¡Historia pura en La Guajira! Petro rompe décadas de abandono e inaugura la primera Facultad de Medicina pública para la juventud Wayuu

Con una inversión histórica y un enfoque de justicia social, el Gobierno de Gustavo Petro inauguró la primera facultad pública de ciencias de la salud en La Guajira, abriendo un nuevo horizonte para jóvenes que por mucho tiempo fueron excluidos del acceso a la educación médica.

En una jornada histórica que muchos consideran el mayor logro social en décadas para La Guajira, el presidente Gustavo Petro inauguró oficialmente la primera Facultad de Ciencias de la Salud pública del departamento, marcando un antes y un después en la educación superior y la justicia social del territorio.  

El hito se vive en el municipio de Uribia, donde 50 jóvenes wayuu y de comunidades locales comenzaron sus estudios de Medicina, muchos de ellos sin haber tenido antes la oportunidad real de acceder a una formación universitaria sin migrar a otras regiones del país.
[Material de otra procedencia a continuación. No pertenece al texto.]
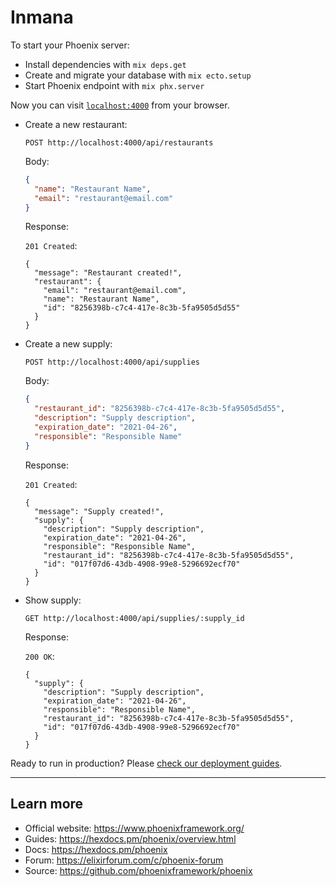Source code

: # Inmana

To start your Phoenix server:

- Install dependencies with `mix deps.get`
- Create and migrate your database with `mix ecto.setup`
- Start Phoenix endpoint with `mix phx.server`

Now you can visit [`localhost:4000`](http://localhost:4000) from your browser.

- Create a new restaurant:

  `POST http://localhost:4000/api/restaurants`

  Body:

  ```json
  {
    "name": "Restaurant Name",
    "email": "restaurant@email.com"
  }
  ```

  Response:

  `201 Created`:

  ```
  {
    "message": "Restaurant created!",
    "restaurant": {
      "email": "restaurant@email.com",
      "name": "Restaurant Name",
      "id": "8256398b-c7c4-417e-8c3b-5fa9505d5d55"
    }
  }
  ```

- Create a new supply:

  `POST http://localhost:4000/api/supplies`

  Body:

  ```json
  {
    "restaurant_id": "8256398b-c7c4-417e-8c3b-5fa9505d5d55",
    "description": "Supply description",
    "expiration_date": "2021-04-26",
    "responsible": "Responsible Name"
  }
  ```

  Response:

  `201 Created`:

  ```
  {
    "message": "Supply created!",
    "supply": {
      "description": "Supply description",
      "expiration_date": "2021-04-26",
      "responsible": "Responsible Name",
      "restaurant_id": "8256398b-c7c4-417e-8c3b-5fa9505d5d55",
      "id": "017f07d6-43db-4908-99e8-5296692ecf70"
    }
  }
  ```

- Show supply:

  `GET http://localhost:4000/api/supplies/:supply_id`

  Response:

  `200 OK`:

  ```
  {
    "supply": {
      "description": "Supply description",
      "expiration_date": "2021-04-26",
      "responsible": "Responsible Name",
      "restaurant_id": "8256398b-c7c4-417e-8c3b-5fa9505d5d55",
      "id": "017f07d6-43db-4908-99e8-5296692ecf70"
    }
  }
  ```

Ready to run in production? Please [check our deployment guides](https://hexdocs.pm/phoenix/deployment.html).

---

## Learn more

- Official website: https://www.phoenixframework.org/
- Guides: https://hexdocs.pm/phoenix/overview.html
- Docs: https://hexdocs.pm/phoenix
- Forum: https://elixirforum.com/c/phoenix-forum
- Source: https://github.com/phoenixframework/phoenix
La apuesta del Gobierno Nacional, con una inversión histórica de más de 2,3 billones de pesos, ha sido construir no solo aulas, sino una esperanza concreta de futuro para miles de familias guajiras.  

Durante la ceremonia, que reunió a líderes comunitarios, autoridades educativas y estudiantes, el presidente Petro no ocultó su emoción y planteó el significado profundo de este logro: “Tenemos que hacer un pacto por la vida… Aquí en Uribia estamos dejando instrumentos para la democracia”, dijo, trazando una conexión directa entre educación, salud y derechos ciudadanos.  

La nueva facultad, que forma parte de un ambicioso programa de ampliación de cobertura educativa en La Guajira, prioriza la inclusión: el 50% de los cupos están destinados a comunidades étnicas, especialmente wayuu, kogui, kankuamos, arhuacos y yukpa, mientras que el resto se reserva para jóvenes del departamento que históricamente no han tenido acceso a estudios superiores de calidad.  

Esta apertura no es un hecho aislado: hace apenas días el Gobierno oficializó la mayor inversión educativa en la historia de La Guajira, orientada a fortalecer la infraestructura universitaria en municipios como Maicao, Riohacha, Fonseca y Villanueva, y a garantizar que la educación superior gratuita sea una realidad palpable para comunidades rurales, indígenas y jóvenes vulnerables.  

Para muchos habitantes de la región, esta facultad no sólo representa una oportunidad educativa, sino también un acto de justicia social. Por primera vez, la formación de profesionales en salud se despliega desde el propio corazón de La Guajira, con un enfoque territorial y cultural que responde a las necesidades específicas de la zona.  

La apertura de esta facultad marca un golpe directo contra las barreras estructurales que por años condenaron a las juventudes guajiras a migrar para estudiar o, más triste aún, a renunciar a ese sueño. Hoy, con esta decisión del Gobierno, la educación se expande desde la equidad y la inclusión, llevando la posibilidad de transformar realidades desde adentro de las propias comunidades.  

El mensaje del mandatario fue claro: no se trata solo de construir edificios, sino de abrir caminos de vida, dignidad y futuro para quienes siempre han estado al margen. La facultad de Medicina en La Guajira no es solo un logro del Gobierno Nacional, sino una bandera de transformación.